Here is the confusing part. AWS provides multiple auto scaling services: notably ASW Auto Scaling and EC2 Auto Scaling.
- AWS Auto Scaling lets you configure and manage scaling for your scalable AWS resources through a scaling plan.
- EC2 Auto Scaling is an AWS service that automatically increases or decreases the number of on-demand instances based on chosen CloudWatch metrics.
In short, AWS Auto Scaling is an extension to EC2 Auto Scaling and scales a collection of related resources. You need to create a scaling plan, which is a collection of scaling instructions for multiple AWS resources.
- You can use EC2 Auto Scaling when you scale only EC2 instances.
AWS Auto Scaling
- You should use AWS Auto Scaling to manage scaling for multiple resources across multiple services.
- You can include existing EC2 Auto Scaling groups to an AWS auto scaling plan.
- To scale resources other than EC2, use the Application Auto Scaling API, which allows you to define scaling policies to scale your AWS resources automatically.
- Uses Cases of AWS Auto Scaling
- Auto scaling EC2 instances in an auto scale group
- Spot Fleet requests
- ECS services
- Aurora read replicas
- DynamoDB tables and global secondary indexes
EC2 Auto Scaling
Auto Scaling Components
- You need to create an auto scaling group to specify what to scale, such as web servers or applications.
- An auto scaling group uses the scaling options to determine how to scale based on the specified conditions (a dynamic scale) or based on a schedule.
- An auto scaling group uses a launch template (or configuration) to launch a new EC2 instance.
Launch Templates
- A Launch Template is an instruction on how to create a new instance.
- AMI, Instance type, Storage, Key pair, IAM role, User data, Purchase option, Security groups
- It supports versioning.
- It includes Tagging and more advance instance/purchasing options.
- Launch Templates cannot be edited after creation. A new configuration should be created.
Auto Scaling Groups
Auto Scaling Group is a logical grouping of EC2 instances for scaling and management.
You can configure the AGS (Auto Scaling Group) like this:
- Launch Template
- Pick your Launch Template and select the version
- Networking and Purchasing options
- Select VPC and Subnets
- can be configured to use multi-AZs to improve high availability.
- Override the instance type requirements
- Select VPC and Subnets
- Load Balancing and Health Check
- Attach the load balancer
- Select the Health Check Type: EC2 or ELB
- Monitoring
- Enable group metrics collection within CloudWatch
- Scaling Policy
- Manual: specify its minimum, maximum, and desired number of EC2 instances.
- Dynamic: based on the metrics such as CPU Usage
- Scheduled
- Notification
- Send notifications to SNS topics
EC2 Auto Scaling Options
- Scale to maintain current instance levels at all times
- Through health checks, ASGs terminate and relaunch instances to maintain the same number of running instances.

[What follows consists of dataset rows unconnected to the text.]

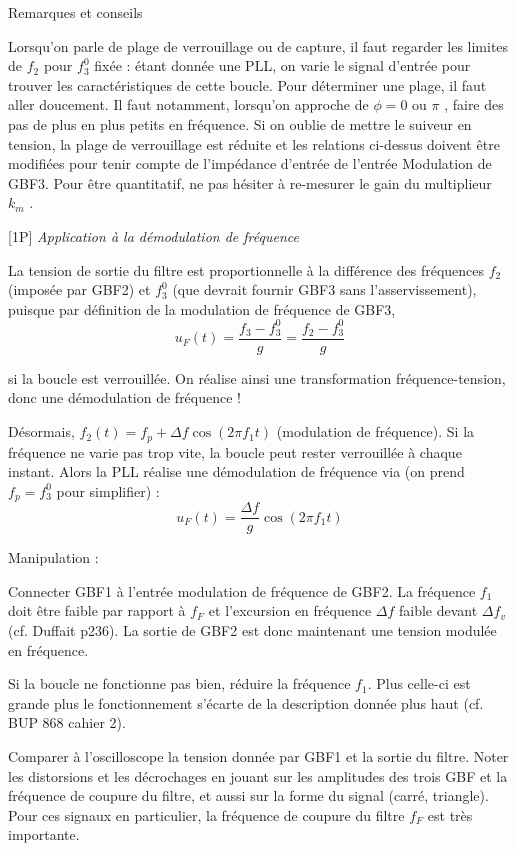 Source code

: \documentclass{article}%
\begin{document}
Remarques et conseils

    Lorsqu'on parle de plage de verrouillage ou de capture, il faut regarder les limites de $f_2$ pour  $f_3^0$ fixée : étant donnée une PLL, on varie le signal d'entrée pour trouver les caractéristiques de cette boucle.
    Pour déterminer une plage, il faut aller doucement. Il faut notamment, lorsqu'on approche de $\phi = 0$ ou $\pi$ , faire des pas de plus en plus petits en fréquence.
    Si on oublie de mettre le suiveur en tension, la plage de verrouillage est réduite et les relations ci-dessus doivent être modifiées pour tenir compte de l'impédance d'entrée de l'entrée Modulation de GBF3.
    Pour être quantitatif, ne pas hésiter à re-mesurer le gain du multiplieur $k_m$ .

    [1P] \textit{Application à la démodulation de fréquence}

La tension de sortie du filtre est proportionnelle à la différence des fréquences $f_2$ (imposée par GBF2) et $f_{3}^0$ (que devrait fournir GBF3 sans l'asservissement), puisque par définition de la modulation de fréquence de GBF3,
\[ u_F(t) = \frac{f_3 - f_3^0}{g} = \frac{f_2 - f_3^0}{g}\]

si la boucle est verrouillée. On réalise ainsi une transformation fréquence-tension, donc une démodulation de fréquence !

Désormais, $f_2(t) = f_p + \Delta f \cos(2 \pi f_1 t)$ (modulation de fréquence). Si la fréquence ne varie pas trop vite, la boucle peut rester verrouillée à chaque instant. Alors la PLL réalise une démodulation de fréquence via (on prend $f_p = f_3^0$ pour simplifier) :
\[ u_F(t) =\frac{\Delta f}{g} \cos(2 \pi f_1 t)\]

Manipulation :

    Connecter GBF1 à l'entrée modulation de fréquence de GBF2. La fréquence $f_1$ doit être faible par rapport à $f_F$ et l'excursion en fréquence $\Delta f$ faible devant $\Delta f_v$ (cf. Duffait p236). La sortie de GBF2 est donc maintenant une tension modulée en fréquence.

Si la boucle ne fonctionne pas bien, réduire la fréquence $f_1$. Plus celle-ci est grande plus le fonctionnement s'écarte de la description donnée plus haut (cf. BUP 868 cahier 2).

    Comparer à l'oscilloscope la tension donnée par GBF1 et la sortie du filtre. Noter les distorsions et les décrochages en jouant sur les amplitudes des trois GBF et la fréquence de coupure du filtre, et aussi sur la forme du signal (carré, triangle). Pour ces signaux en particulier, la fréquence de coupure du filtre $f_F$ est très importante.
\end{document}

- You can set the same value for maximum, minimum, and desired capacity.
- Manual Scaling
- It the most basic option, and you update the options manually
- minimum
- The lowest number of EC2 instances that are running
- At least 2 for high availability
- maximum
- The highest number of EC2 instances that are running
- You will never have more instances than this number.
- desired
- The number of instances you want right now.
- Scheduled Scaling
- The scaling is done automatically based on specified time and date.
- You create a scheduled action, which performs a scaling action at specified times. To create a scheduled scaling action, you specify the start time when the scaling action should take effect, and the new minimum, maximum, and desired sizes for the scaling action.
- Recurrence: Once, Cron, or Every—.
- It is useful when the workload is predictable.
- Reactive Scaling (Dynamic Scaling)
- Based on demand
- You need to specify parameters or conditions (scaling policies) that controls the scaling process. An example is CPU Utilization.
- It is useful when the workload is not predictable.
- Predictive Scaling
- It looks at historic traffic patterns and forecasts them into the future to schedule changes.
EC2 Auto Scaling Policy Types
- Target tracking scaling: based on the target value for a specific metric, such as keeping the average CPU utilization at a certain %. Cooldown periods are NOT applied.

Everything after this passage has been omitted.